Googleの新コマース構想「agentic commerce」、AIエージェントが購入を代行
- 白石 奈々

- 1月13日
- 読了時間: 3分

Geminiと検索AIに組み込まれる新チェックアウトと共通プロトコルの全体像
米Googleは現地時間1月11日、AIエージェントが購買プロセス全体を能動的に担う「agentic commerce」の実装に向けて、新たな技術標準と関連ツール群を発表した。中核となるのは、小売システムや決済プラットフォームとAIが共通仕様で連携する「Universal Commerce Protocol(UCP)」で、商品探索から購入、購入後の手続きまでを一貫して扱える設計となっている。UCPは既存のエージェント関連プロトコルとも互換性を持ち、ShopifyやWalmart、Visa、American Expressなど複数のプラットフォームやパートナーが参加する枠組みとして構築されている。

検索とGeminiに組み込まれるAIチェックアウト
UCPを活用する仕組みとして、Google SearchのAIモードや「Gemini」アプリ内でチェックアウト機能が提供される予定だ。ユーザーは商品リサーチ中の画面から直接購入手続きに進めるようになる。支払い情報や配送先はGoogle PayやGoogle Walletに保存されたデータを利用し、将来的にPayPalへの対応も検討されている。
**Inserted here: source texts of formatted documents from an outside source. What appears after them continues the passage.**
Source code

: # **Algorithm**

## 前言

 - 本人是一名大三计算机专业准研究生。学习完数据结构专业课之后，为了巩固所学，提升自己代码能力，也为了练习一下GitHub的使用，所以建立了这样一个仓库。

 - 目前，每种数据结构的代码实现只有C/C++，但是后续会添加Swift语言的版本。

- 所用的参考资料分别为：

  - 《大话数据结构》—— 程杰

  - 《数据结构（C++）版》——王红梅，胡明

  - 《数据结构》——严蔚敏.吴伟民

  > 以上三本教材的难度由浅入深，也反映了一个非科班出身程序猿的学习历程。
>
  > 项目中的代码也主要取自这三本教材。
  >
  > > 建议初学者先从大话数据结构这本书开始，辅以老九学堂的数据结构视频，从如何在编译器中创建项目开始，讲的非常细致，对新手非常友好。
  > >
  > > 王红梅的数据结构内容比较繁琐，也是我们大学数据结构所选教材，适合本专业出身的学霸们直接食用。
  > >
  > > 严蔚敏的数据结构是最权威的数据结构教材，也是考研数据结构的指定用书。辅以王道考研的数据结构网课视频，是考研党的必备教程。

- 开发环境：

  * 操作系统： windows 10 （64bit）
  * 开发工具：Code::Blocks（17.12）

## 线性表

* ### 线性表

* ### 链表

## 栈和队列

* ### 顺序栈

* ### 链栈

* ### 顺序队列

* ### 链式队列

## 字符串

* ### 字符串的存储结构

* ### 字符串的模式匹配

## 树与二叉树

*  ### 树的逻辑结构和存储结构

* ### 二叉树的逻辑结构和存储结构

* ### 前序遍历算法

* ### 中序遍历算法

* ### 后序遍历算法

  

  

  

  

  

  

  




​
小売業者は自社の要件に応じて統合できる仕組みとなっている。

ブランドAIと商品データ拡張で会話型コマースを強化
あわせて、検索結果やチャット内でブランド専用のAIエージェントを展開する「Business Agent」も提供される。これはユーザーの問い合わせにブランドの情報で応答し、購入までを支援する役割を担うもので、複数の大手小売ブランドが採用を表明している。商品データの拡張としては、Merchant CenterにAIが製品情報をより深く理解・推薦できる追加データ属性が導入される予定だ。これにより、代替品や関連アクセサリといった情報もAIの推薦プロセスに組み込まれる。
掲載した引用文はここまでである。